Extracted records:

────────────────────────────────────────

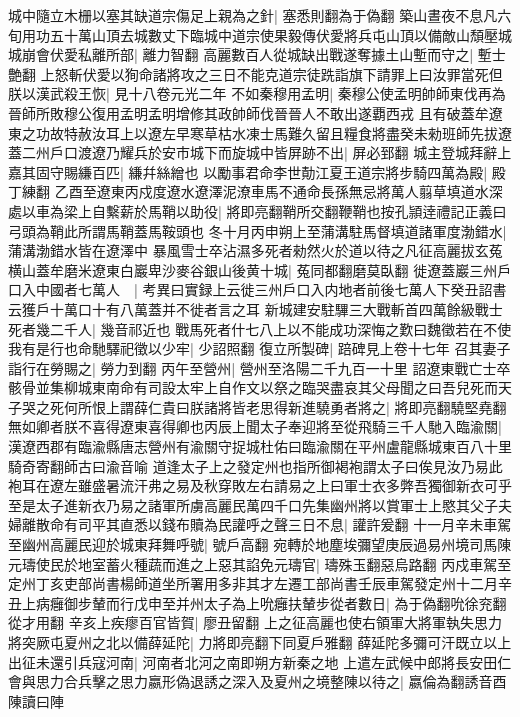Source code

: 城中隨立木栅以塞其缺道宗傷足上親為之針|{
	塞悉則翻為于偽翻}
築山晝夜不息凡六旬用功五十萬山頂去城數丈下臨城中道宗使果毅傳伏愛將兵屯山頂以備敵山頹壓城城崩會伏愛私離所部|{
	離力智翻}
高麗數百人從城缺出戰遂奪據土山塹而守之|{
	塹士艶翻}
上怒斬伏愛以狥命諸將攻之三日不能克道宗徒跣詣旗下請罪上曰汝罪當死但朕以漢武殺王恢|{
	見十八卷元光二年}
不如秦穆用孟明|{
	秦穆公使孟明帥師東伐再為晉師所敗穆公復用孟明孟明增修其政帥師伐晉晉人不敢出遂覇西戎}
且有破蓋牟遼東之功故特赦汝耳上以遼左早寒草枯水凍士馬難久留且糧食將盡癸未勑班師先拔遼蓋二州戶口渡遼乃耀兵於安市城下而旋城中皆屏跡不出|{
	屏必郅翻}
城主登城拜辭上嘉其固守賜縑百匹|{
	縑幷絲繒也}
以勵事君命李世勣江夏王道宗將步騎四萬為殿|{
	殿丁練翻}
乙酉至遼東丙戍度遼水遼澤泥潦車馬不通命長孫無忌將萬人翦草填道水深處以車為梁上自繫薪於馬鞘以助役|{
	將即亮翻鞘所交翻鞭鞘也按孔頴逹禮記正義曰弓頭為鞘此所謂馬鞘蓋馬鞍頭也}
冬十月丙申朔上至蒲溝駐馬督填道諸軍度渤錯水|{
	蒲溝渤錯水皆在遼澤中}
暴風雪士卒沾濕多死者勑然火於道以待之凡征高麗拔玄菟横山蓋牟磨米遼東白巖卑沙麥谷銀山後黄十城|{
	菟同都翻磨莫臥翻}
徙遼蓋巖三州戶口入中國者七萬人　|{
	考異曰實録上云徙三州戶口入内地者前後七萬人下癸丑詔書云獲戶十萬口十有八萬蓋并不徙者言之耳}
新城建安駐驆三大戰斬首四萬餘級戰士死者幾二千人|{
	幾音祁近也}
戰馬死者什七八上以不能成功深悔之歎曰魏徵若在不使我有是行也命馳驛祀徵以少牢|{
	少詔照翻}
復立所製碑|{
	踣碑見上卷十七年}
召其妻子詣行在勞賜之|{
	勞力到翻}
丙午至營州|{
	營州至洛陽二千九百一十里}
詔遼東戰亡士卒骸骨並集柳城東南命有司設太牢上自作文以祭之臨哭盡哀其父母聞之曰吾兒死而天子哭之死何所恨上謂薛仁貴曰朕諸將皆老思得新進驍勇者將之|{
	將即亮翻驍堅堯翻}
無如卿者朕不喜得遼東喜得卿也丙辰上聞太子奉迎將至從飛騎三千人馳入臨渝關|{
	漢遼西郡有臨渝縣唐志營州有渝關守捉城杜佑曰臨渝關在平州盧龍縣城東百八十里騎奇寄翻師古曰渝音喻}
道逢太子上之發定州也指所御褐袍謂太子曰俟見汝乃易此袍耳在遼左雖盛暑流汗弗之易及秋穿敗左右請易之上曰軍士衣多弊吾獨御新衣可乎至是太子進新衣乃易之諸軍所虜高麗民萬四千口先集幽州將以賞軍士上愍其父子夫婦離散命有司平其直悉以錢布贖為民讙呼之聲三日不息|{
	讙許爰翻}
十一月辛未車駕至幽州高麗民迎於城東拜舞呼號|{
	號戶高翻}
宛轉於地塵埃彌望庚辰過易州境司馬陳元璹使民於地室蓄火種蔬而進之上惡其諂免元璹官|{
	璹殊玉翻惡烏路翻}
丙戍車駕至定州丁亥吏部尚書楊師道坐所署用多非其才左遷工部尚書壬辰車駕發定州十二月辛丑上病癰御步輦而行戊申至并州太子為上吮癰扶輦步從者數日|{
	為于偽翻吮徐兖翻從才用翻}
辛亥上疾瘳百官皆賀|{
	廖丑留翻}
上之征高麗也使右領軍大將軍執失思力將突厥屯夏州之北以備薛延陀|{
	力將即亮翻下同夏戶雅翻}
薛延陀多彌可汗既立以上出征未還引兵寇河南|{
	河南者北河之南即朔方新秦之地}
上遣左武候中郎將長安田仁會與思力合兵擊之思力嬴形偽退誘之深入及夏州之境整陳以待之|{
	嬴倫為翻誘音酉陳讀曰陣}
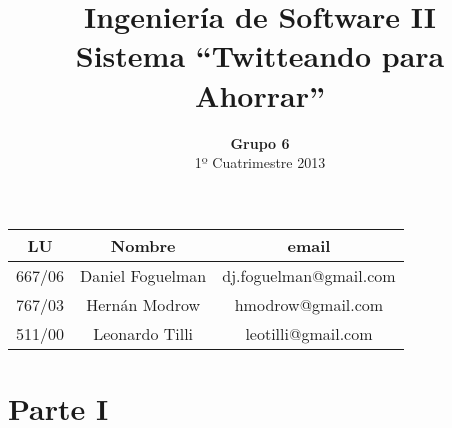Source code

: \documentclass[a4paper,8pt]{article}
\title{Ingeniería de Software II\\ \textbf{Sistema ``Twitteando para Ahorrar''}}
\author{\textbf{Grupo 6}\\ 1º Cuatrimestre 2013}
\date{}
\begin{document}
\maketitle
\vspace{10cm}
\begin{center}

\begin{tabular}{|c|c|c|}
\hline
\hline
\textbf{LU}&\textbf{Nombre}&\textbf{email}\\
\hline
667/06&Daniel Foguelman &dj.foguelman@gmail.com\\
\hline
767/03&Hernán Modrow&hmodrow@gmail.com\\
\hline
511/00&Leonardo Tilli&leotilli@gmail.com\\
\hline
\hline
\end{tabular}
\end{center}
\newpage

\section{Parte I}



\end{document}
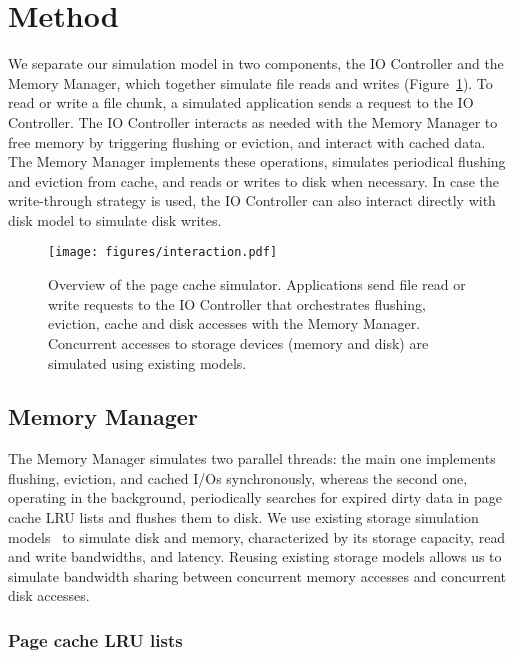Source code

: \documentclass[conference]{IEEEtran}
\begin{document}
    \section{Method}
    \label{method}
    We separate our simulation model in two components, the IO
    Controller and the Memory Manager, which together simulate 
    file reads and writes (Figure~\ref{fig:interaction}). 
    To read or write a file chunk, a simulated application sends a
    request to the IO Controller. The IO Controller interacts as needed with
    the Memory Manager to free memory by triggering flushing or eviction,
    and interact with cached data. The Memory Manager
    implements these operations, simulates periodical flushing
    and eviction from cache, and reads or writes to disk when necessary.
    In case the write-through strategy is used, the IO Controller can also interact directly 
    with disk model to simulate disk writes.
    
    \begin{figure}
           \centering
           \texttt{[image: figures/interaction.pdf]}
           \caption{Overview of the page cache simulator.
           Applications send file read or write requests to the
           IO Controller that orchestrates flushing, eviction, cache
           and disk accesses with the Memory Manager. Concurrent accesses to storage
           devices (memory and disk) are simulated using existing models.}
           \label{fig:interaction}
    \end{figure}

    \subsection{Memory Manager}

    The Memory Manager simulates two parallel threads: the main one
    implements flushing, eviction, and cached I/Os synchronously, whereas
    the second one, operating in the background, periodically searches for
    expired dirty data in page cache LRU lists and flushes them to disk. We
    use existing storage simulation models~\cite{lebre2015} to simulate disk and
    memory, characterized by its storage capacity, read and write
    bandwidths, and latency. Reusing existing storage models allows us to
    simulate bandwidth sharing between concurrent memory accesses and concurrent disk accesses.

    \subsubsection{Page cache LRU lists}
\end{document}
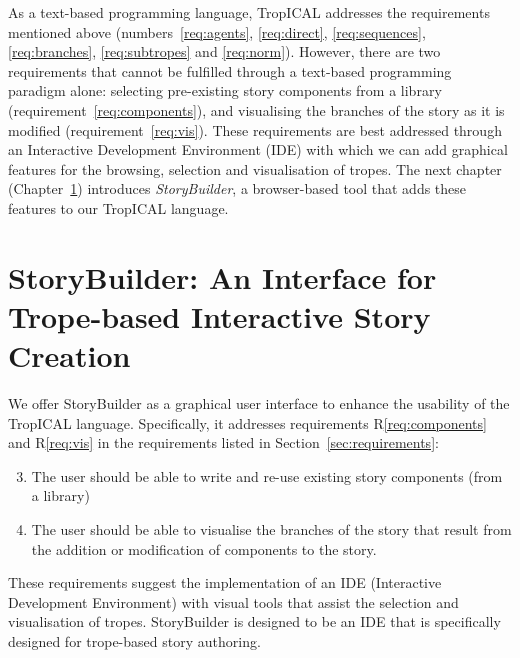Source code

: \documentclass[11pt]{report}
\begin{document}
As a text-based programming language, TropICAL addresses the requirements
mentioned above (numbers~\ref{req:agents}, \ref{req:direct},
\ref{req:sequences}, \ref{req:branches}, \ref{req:subtropes} and
\ref{req:norm}). However, there are two requirements that cannot be fulfilled
through a text-based programming paradigm alone: selecting pre-existing story
components from a library (requirement~\ref{req:components}), and visualising
the branches of the story as it is modified (requirement~\ref{req:vis}). These
requirements are best addressed through an Interactive Development Environment
(IDE) with which we can add graphical features for the browsing, selection and
visualisation of tropes. The next chapter (Chapter~\ref{cha:storybuilder})
introduces \emph{StoryBuilder}, a browser-based tool that adds these features to
our TropICAL language.




\chapter{StoryBuilder: An Interface for Trope-based Interactive Story Creation}
\label{cha:storybuilder}
We offer StoryBuilder as a graphical user interface to enhance the usability of
the TropICAL language. Specifically, it addresses requirements
R\ref{req:components} and R\ref{req:vis} in the requirements listed in Section~\ref{sec:requirements}:

\begin{enumerate}[R1.]
  \setcounter{enumi}{2}
  \item The user should be able to write and re-use
    existing story components (from a library)
  \setcounter{enumi}{6}
  \item The user should be able to visualise the branches of the
    story that result from the addition or modification of components to the story.
\end{enumerate}

These requirements suggest the implementation of an IDE (Interactive Development
Environment) with visual tools that assist the selection and visualisation of
tropes. StoryBuilder is designed to be an IDE that is specifically designed for
trope-based story authoring.
\end{document}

────────────────────────────────────────

Sift the data above for lines with "components", then copy each one.

    We separate our simulation model in two components, the IO
components from a library (requirement~\ref{req:components}), and visualising
R\ref{req:components} and R\ref{req:vis} in the requirements listed in Section~\ref{sec:requirements}:
    existing story components (from a library)
    story that result from the addition or modification of components to the story.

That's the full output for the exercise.